[Entries taken from a collection]
_ _ _
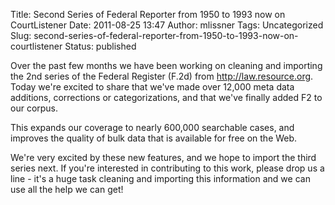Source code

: Title:  Second Series of Federal Reporter from 1950 to 1993 now on CourtListener
Date: 2011-08-25 13:47
Author: mlissner
Tags: Uncategorized
Slug: second-series-of-federal-reporter-from-1950-to-1993-now-on-courtlistener
Status: published

Over the past few months we have been working on cleaning and importing
the 2nd series of the Federal Register (F.2d) from
http://law.resource.org. Today we're excited to share that we've made
over 12,000 meta data additions, corrections or categorizations, and
that we've finally added F2 to our corpus.

This expands our coverage to nearly 600,000 searchable cases, and
improves the quality of bulk data that is available for free on the Web.

We're very excited by these new features, and we hope to import the
third series next. If you're interested in contributing to this work,
please drop us a line - it's a huge task cleaning and importing this
information and we can use all the help we can get!

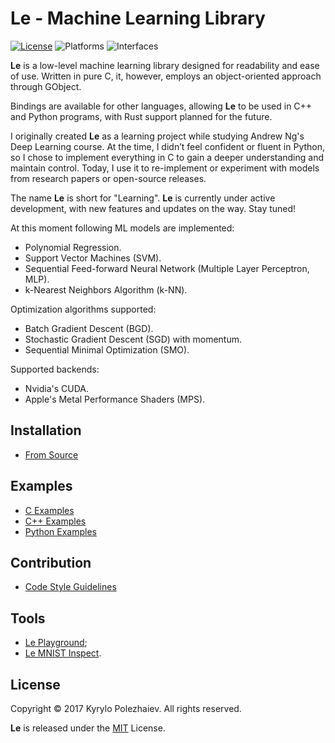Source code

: # Le - Machine Learning Library

[![License](https://img.shields.io/badge/license-MIT-blue.svg)](LICENSE)
![Platforms](https://img.shields.io/badge/platform-macos%20%7C%20linux-lightgrey.svg)
![Interfaces](https://img.shields.io/badge/interface-c%20%7C%20c%2B%2B%20%7C%20rust%20%7C%20python-blue.svg)

**Le** is a low-level machine learning library designed for readability and ease of use. Written in pure C, it, however, employs an object-oriented approach through GObject.

Bindings are available for other languages, allowing **Le** to be used in C++ and Python programs, with Rust support planned for the future.

I originally created **Le** as a learning project while studying Andrew Ng's Deep Learning course. At the time, I didn’t feel confident or fluent in Python, so I chose to implement everything in C to gain a deeper understanding and maintain control. Today, I use it to re-implement or experiment with models from research papers or open-source releases.

The name **Le** is short for "Learning". **Le** is currently under active development, with new features and updates on the way. Stay tuned!

At this moment following ML models are implemented:
* Polynomial Regression.
* Support Vector Machines (SVM).
* Sequential Feed-forward Neural Network (Multiple Layer Perceptron, MLP).
* k-Nearest Neighbors Algorithm (k-NN).

Optimization algorithms supported:
* Batch Gradient Descent (BGD).
* Stochastic Gradient Descent (SGD) with momentum.
* Sequential Minimal Optimization (SMO).

Supported backends:
* Nvidia's CUDA.
* Apple's Metal Performance Shaders (MPS).

## Installation

* [From Source](/docs/BUILD.md)
    
## Examples

* [C Examples](/examples/c)
* [C++ Examples](/examples/cpp)
* [Python Examples](/examples/python)
<!-- * [Rust Examples](/examples/rust) -->

## Contribution

* [Code Style Guidelines](/docs/HACKING.md)

## Tools

<!-- * [Le Board](https://github.com/kirushyk/le-board); -->
* [Le Playground](/tools/playground);
* [Le MNIST Inspect](/tools/mnist-inspect).

## License

Copyright &copy; 2017 Kyrylo Polezhaiev. All rights reserved.

**Le** is released under the [MIT](LICENSE) License.
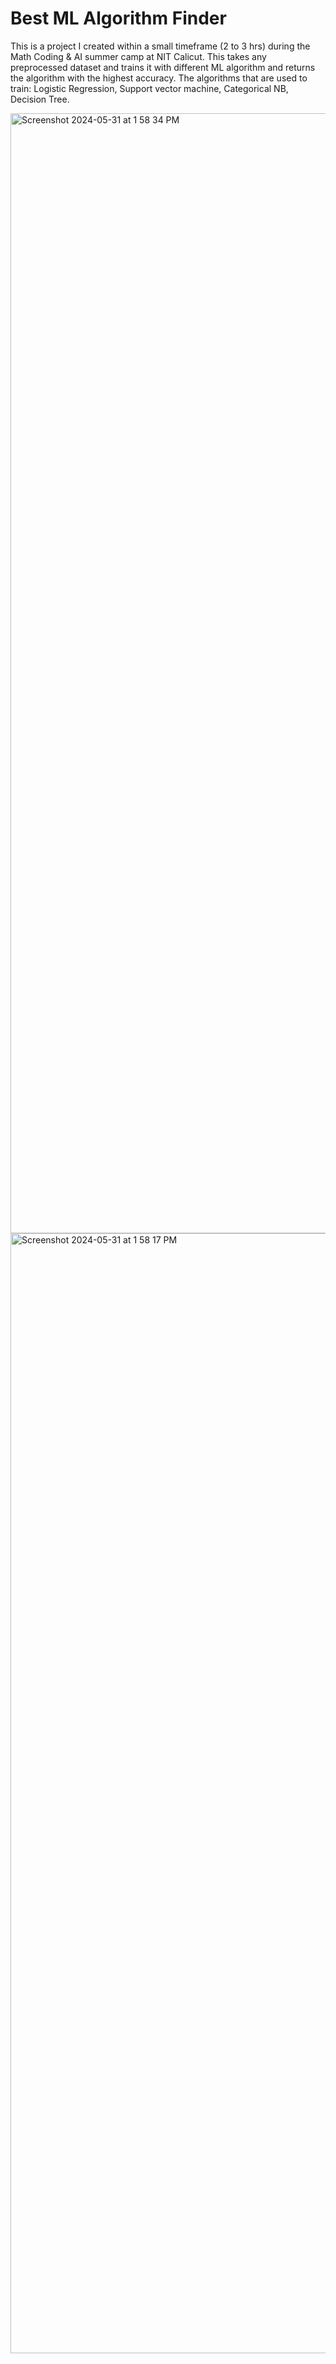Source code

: # Best ML Algorithm Finder
This is a project I created within a small timeframe (2 to 3 hrs) during the Math Coding &amp; AI summer camp at NIT Calicut. This takes any preprocessed dataset and trains it with different ML algorithm and returns the algorithm with the highest accuracy. The algorithms that are used to train: Logistic Regression, Support vector machine, Categorical NB, Decision Tree.

<img width="1792" alt="Screenshot 2024-05-31 at 1 58 34 PM" src="https://github.com/rigvedmaanas/BestMLAlgorithmFinder/assets/77579661/f6daec0e-dc27-4d53-9b79-f84ee65e2665">

<img width="1792" alt="Screenshot 2024-05-31 at 1 58 17 PM" src="https://github.com/rigvedmaanas/BestMLAlgorithmFinder/assets/77579661/4ec27803-643d-4e43-874e-435b023de853">
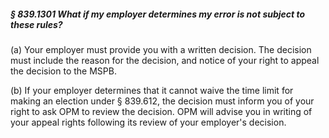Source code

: ##### § 839.1301 What if my employer determines my error is not subject to these rules? #####

(a) Your employer must provide you with a written decision. The decision must include the reason for the decision, and notice of your right to appeal the decision to the MSPB.

(b) If your employer determines that it cannot waive the time limit for making an election under § 839.612, the decision must inform you of your right to ask OPM to review the decision. OPM will advise you in writing of your appeal rights following its review of your employer's decision.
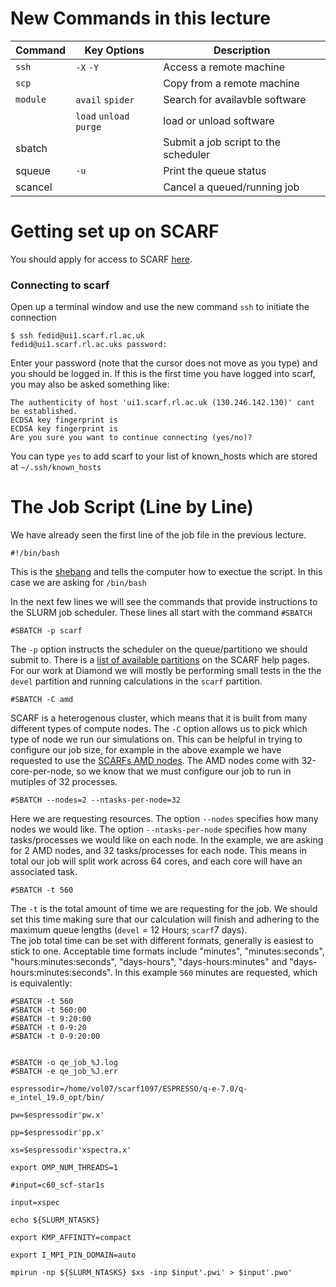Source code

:
# New Commands in this lecture

| Command | Key Options | Description |
| ------- | ----------- | ----------- |
| <code>ssh</code>    | <code>-X</code> <code>-Y</code>                          | Access a remote machine |
| <code>scp</code>    |                                                          | Copy from a remote machine |
| <code>module</code> | <code>avail</code> <code>spider</code>                   | Search for availavble software |
|                     | <code>load</code> <code>unload</code> <code>purge</code> | load or unload software |
| sbatch              |                                                          | Submit a job script to the scheduler |
| squeue              | <code>-u</code>                                          | Print the queue status |
| scancel             |                                                          | Cancel a queued/running job |


# Getting set up on SCARF

You should apply for access to SCARF [here](https://www.scarf.rl.ac.uk/registration.html).

### Connecting to scarf

Open up a terminal window and use the new command <code>ssh</code> to initiate the connection

    $ ssh fedid@ui1.scarf.rl.ac.uk
    fedid@ui1.scarf.rl.ac.uks password:

Enter your password (note that the cursor does not move as you type) and you should be logged in.
If this is the first time you have logged into scarf, you may also be asked something like:

    The authenticity of host 'ui1.scarf.rl.ac.uk (130.246.142.130)' cant be established.
    ECDSA key fingerprint is 
    ECDSA key fingerprint is 
    Are you sure you want to continue connecting (yes/no)?

You can type <code>yes</code> to add scarf to your list of known_hosts which are stored at <code>~/.ssh/known_hosts</code>

# The Job Script (Line by Line)

We have already seen the first line of the job file in the previous lecture.

    #!/bin/bash

This is the [shebang](https://en.wikipedia.org/wiki/Shebang_(Unix)) and tells the computer how to exectue the script.
In this case we are asking for <code>/bin/bash</code>

In the next few lines we will see the commands that provide instructions to the SLURM job scheduler. These lines all start with the command <code>#SBATCH</code>

    #SBATCH -p scarf

The <code>-p</code> option instructs the scheduler on the queue/partitiono we should submit to. 
There is a [list of available partitions](https://www.scarf.rl.ac.uk/jobs.html#choosing-a-sub-section-of-the-cluster) on the SCARF help pages. 
For our work at Diamond we will mostly be performing small tests in the the <code>devel</code> partition and running calculations in the <code>scarf</code> partition. 

    #SBATCH -C amd

SCARF is a heterogenous cluster, which means that it is built from many different types of compute nodes.
The <code>-C</code> option allows us to pick which type of node we run our simulations on.
This can be helpful in trying to configure our job size, for example in the above example we have requested to use the [SCARFs AMD nodes](https://www.scarf.rl.ac.uk/user-guides/amd.html#running-jobs-on-amd-nodes).
The AMD nodes come with 32-core-per-node, so we know that we must configure our job to run in mutiples of 32 processes. 

    #SBATCH --nodes=2 --ntasks-per-node=32 

Here we are requesting resources. 
The option <code>--nodes</code> specifies how many nodes we would like.
The option <code>--ntasks-per-node</code> specifies how many tasks/processes we would like on each node.
In the example, we are asking for 2 AMD nodes, and 32 tasks/processes for each node.
This means in total our job will split work across 64 cores, and each core will have an associated task.

    #SBATCH -t 560

The <code>-t</code> is the total amount of time we are requesting for the job.
We should set this time making sure that our calculation will finish and adhering to the maximum queue lengths (<code>devel</code> = 12 Hours; <code>scarf</code>7 days).  
The job total time can be set with different formats, generally is easiest to stick to one. 
Acceptable time formats include  "minutes",  "minutes:seconds", "hours:minutes:seconds", "days-hours", "days-hours:minutes" and "days-hours:minutes:seconds".
In this example <code>560</code> minutes are requested, which is equivalently:

    #SBATCH -t 560
    #SBATCH -t 560:00
    #SBATCH -t 9:20:00
    #SBATCH -t 0-9:20
    #SBATCH -t 0-9:20:00


    #SBATCH -o qe_job_%J.log
    #SBATCH -e qe_job_%J.err
    
    espressodir=/home/vol07/scarf1097/ESPRESSO/q-e-7.0/q-e_intel_19.0_opt/bin/
    
    pw=$espressodir'pw.x'

    pp=$espressodir'pp.x'

    xs=$espressodir'xspectra.x'
    
    export OMP_NUM_THREADS=1
    
    #input=c60_scf-star1s

    input=xspec
    
    echo ${SLURM_NTASKS}
    
    export KMP_AFFINITY=compact

    export I_MPI_PIN_DOMAIN=auto
    
    mpirun -np ${SLURM_NTASKS} $xs -inp $input'.pwi' > $input'.pwo'


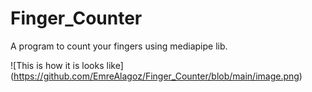 # Finger_Counter
A program to count your fingers using mediapipe lib.

![This is how it is looks like\](https://github.com/EmreAlagoz/Finger_Counter/blob/main/image.png)
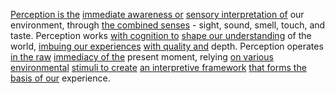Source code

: 
[Perception is the](2/2/2/3/3/_Perception-Judgment) [immediate awareness or](2/1/3/_Aware-Unaware) [sensory interpretation of](2/1/3/1/_Visual-Auditory-Tactile) our environment, through [the combined senses](2/1/3/1/_Visual-Auditory-Tactile) - sight, sound, smell, touch, and taste. Perception works [with cognition to](2/1/3/3/1/3/.Cognitive) [shape our understanding](2/1/3/3/2/2/.Understanding) of the world, [imbuing our experiences](1/1/3/2/2/1/3/3/.Experience-based) [with quality and](3/1/3/3/1/2/1/1/3/.Quality%20Control) depth. Perception operates [in the raw](3/1/3/3/1/2/1/1/_Raw-Finished) [immediacy of the](1/2/2/1/2/3/.Immediacy) present moment, relying [on various environmental](3/3/2/1/2/3/_Nature-Environment) [stimuli to create](2/1/3/2/3/_Sensation-Cognition) [an interpretive framework](3/3/2/2/3/3/3/.Interpretive%20Freedom) [that forms the](1/3/1/1/1/2/.Thermodynamics) [basis of our](1/3/1/2/3/1/2/.Bases) experience.

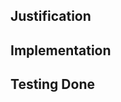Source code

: ## Justification
<!--- Why is this change required? What problem does it solve? -->
<!--- If this PR fully addresses an issue, please say "Fixes #1234", -->
<!--- as this will allow Github to automatically close the related Issue -->

## Implementation
<!--- Explain what was done to address the problem/need -->
<!--- Also mention any known or possible side effects -->

## Testing Done
<!--- Please describe in detail how you tested your changes. -->
<!--- Include details of your testing environment, and the tests you -->
<!--- ran to see how your change affects other areas of the code, -->
<!--- etc. Then, include justifications for how your tests -->
<!--- demonstrate those affects. -->

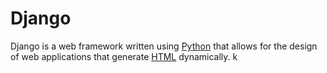 # Django

Django is a web framework written using [Python](/wiki/Python) that allows for the design of web applications that generate [HTML](/wiki/HTML) dynamically.
 k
_ _ _
- **WHAT IS BEING ASKED**: Leave the pictures out, and transcribe exactly the lines above starting at the one that contains "<!-- * [Rust Examples](/examples/rust) -->" and ending at the one that contains "This is a project".

- **TASK SOLUTION**:
<!-- * [Rust Examples](/examples/rust) -->

## Contribution

* [Code Style Guidelines](/docs/HACKING.md)

## Tools

<!-- * [Le Board](https://github.com/kirushyk/le-board); -->
* [Le Playground](/tools/playground);
* [Le MNIST Inspect](/tools/mnist-inspect).

## License

Copyright &copy; 2017 Kyrylo Polezhaiev. All rights reserved.

**Le** is released under the [MIT](LICENSE) License.
Source code

: # Best ML Algorithm Finder
This is a project I created within a small timeframe (2 to 3 hrs) during the Math Coding &amp; AI summer camp at NIT Calicut. This takes any preprocessed dataset and trains it with different ML algorithm and returns the algorithm with the highest accuracy. The algorithms that are used to train: Logistic Regression, Support vector machine, Categorical NB, Decision Tree.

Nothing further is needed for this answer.